Subject: Re: The Ultimate Irony
I'm just saying that I very much doubt they will be able to eliminate HAMAS. They might even be doing to unintended recruiting for HAMAS.
Maybe?
The counter-example would be Al Qaeda, or even global Islamist terrorism organizations generally. The Western world - and especially the U.S. - spent an awful lot of resources and blood trying to eliminate Al Qaeda. We ended up killing a lot of civilians, raising (legitimate) fears that we also were doing unintended recruiting for Islamist terror groups. That every innocent civilian killed by a drone strike or offshore missile that missed its mark was spurring the next generation of terrorists in that civilian's loved ones.
Yet in the end, the pushback against Islamist terror organizations....kind of worked? Al Qaeda specifically has been degraded to the point where it no longer has control over its global operations.

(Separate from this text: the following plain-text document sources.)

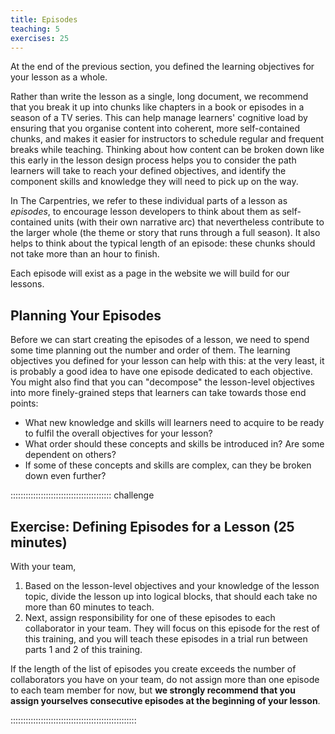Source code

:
 ```yaml
---
title: Episodes
teaching: 5
exercises: 25
---
```


At the end of the previous section,
you defined the learning objectives for your lesson as a whole.

Rather than write the lesson as a single, long document,
we recommend that you break it up into chunks
like chapters in a book or episodes in a season of a TV series.
This can help manage learners' cognitive load by 
ensuring that you organise content into coherent, more self-contained chunks,
and makes it easier for instructors to schedule regular and frequent breaks while teaching.
Thinking about how content can be broken down like this
early in the lesson design process
helps you to consider the path learners will take to reach your defined objectives,
and identify the component skills and knowledge they will need to pick up on the way.

In The Carpentries, we refer to these individual parts of a lesson as _episodes_,
to encourage lesson developers to think about them as 
self-contained units (with their own narrative arc) 
that nevertheless contribute to the larger whole
(the theme or story that runs through a full season).
It also helps to think about the typical length of an episode:
these chunks should not take more than an hour to finish.

Each episode will exist as a page in the website we will build for our lessons.

## Planning Your Episodes

Before we can start creating the episodes of a lesson,
we need to spend some time planning out the number and order of them.
The learning objectives you defined for your lesson can help with this:
at the very least, it is probably a good idea to have one episode dedicated to each objective.
You might also find that you can "decompose" the lesson-level objectives 
into more finely-grained steps that learners can take towards those end points:

- What new knowledge and skills will learners need to acquire to be ready to fulfil the overall objectives for your lesson?
- What order should these concepts and skills be introduced in? Are some dependent on others?
- If some of these concepts and skills are complex, can they be broken down even further?

:::::::::::::::::::::::::::::::::::::::: challenge

## Exercise: Defining Episodes for a Lesson (25 minutes)

With your team, 
1. Based on the lesson-level objectives and your knowledge of the lesson topic,
   divide the lesson up into logical blocks, that should each take no more than 60 minutes to teach.
2. Next, assign responsibility for one of these episodes to each collaborator in your team.
   They will focus on this episode for the rest of this training, 
   and you will teach these episodes in a trial run between parts 1 and 2 of this training.
   
If the length of the list of episodes you create exceeds the number of collaborators you have on your team,
do not assign more than one episode to each team member for now, but
**we strongly recommend that you assign yourselves consecutive episodes at the beginning of your lesson**.

::::::::::::::::::::::::::::::::::::::::::::::::::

Islamist terror groups have retreated from the world stage, and are largely engaged in local or at most regional efforts:
"This weekend marks the 10th anniversary of the operation, code-named Neptune Spear, that killed Osama bin Laden. It’s an opportunity to reflect on the state of Islamist terrorism and radical Islam more generally. And the initial diagnosis is clear: The movement is in bad shape.
* * *
Most Islamist terrorism today tends to be local — the Taliban in Afghanistan, Boko Haram in Nigeria, al-Shabab in the Horn of Africa. That’s a major reversal from the glory days of al-Qaeda, when its leaders insisted that the focus must be not on the “near enemy” (the local regimes) but rather the “far enemy” (the United States and the West more broadly). Al-Qaeda has disintegrated into a bunch of militias in disparate places with no central command or ideology. The Islamic State is doing slightly better, with more funds, but it, too, searches for unstable or ungoverned places, such as Mozambique, where it can operate. This focus on local conflicts erodes any global appeal. Muslims around the world do not identify with local causes in Mozambique or Somalia."

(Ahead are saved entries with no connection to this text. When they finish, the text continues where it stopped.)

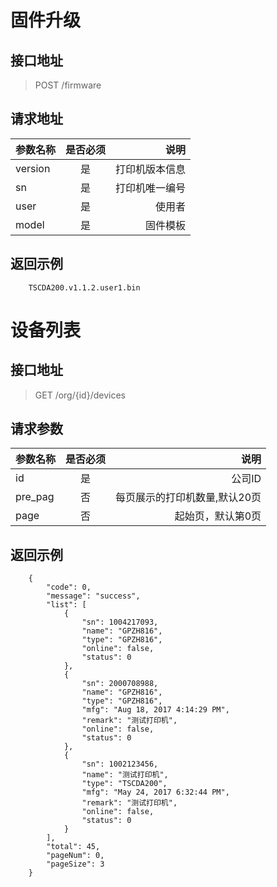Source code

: # 固件升级

## 接口地址

> POST /firmware

## 请求地址

| 参数名称 |      是否必须     |     说明 |
| ----------- |:---------------:| -----:|
| version     |       是        |       打印机版本信息 |
| sn          |       是        |       打印机唯一编号 |
| user        |       是        |       使用者 |
| model       |       是        |       固件模板 |

## 返回示例
```    
    TSCDA200.v1.1.2.user1.bin
```   
    
# 设备列表

## 接口地址

> GET /org/{id}/devices

## 请求参数

| 参数名称   |    是否必须     |     说明 |
| ----------- |:---------------:| -----:|
| id          |       是        |       公司ID |
| pre_pag     |       否        |       每页展示的打印机数量,默认20页 |
| page        |       否        |       起始页，默认第0页 |

## 返回示例
```
    {
        "code": 0,
        "message": "success",
        "list": [
            {
                "sn": 1004217093,
                "name": "GPZH816",
                "type": "GPZH816",
                "online": false,
                "status": 0
            },
            {
                "sn": 2000708988,
                "name": "GPZH816",
                "type": "GPZH816",
                "mfg": "Aug 18, 2017 4:14:29 PM",
                "remark": "测试打印机",
                "online": false,
                "status": 0
            },
            {
                "sn": 1002123456,
                "name": "测试打印机",
                "type": "TSCDA200",
                "mfg": "May 24, 2017 6:32:44 PM",
                "remark": "测试打印机",
                "online": false,
                "status": 0
            }
        ],
        "total": 45,
        "pageNum": 0,
        "pageSize": 3
    }
```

https://web.archive.org/web/20...
Now then, Israel is locked in a local relationship with Gaza and the West Bank, so they'd have to degrade Hamas further - but I think their hope is that they can degrade Hamas enough that it no longer can function as an organization sufficient to maintain control in Gaza. Ideally (for Israel) that happens if Israel can destroy Hamas. But even if that doesn't happen, if they can weaken Hamas to the point where another faction within Gaza is able to wrest power from them and finish Hamas off, they get still get a partially successful outcome. They don't want Hamas to continue to rule Gaza, and probably regard any alternative - even the PFLP - as a better result than Hamas holding power.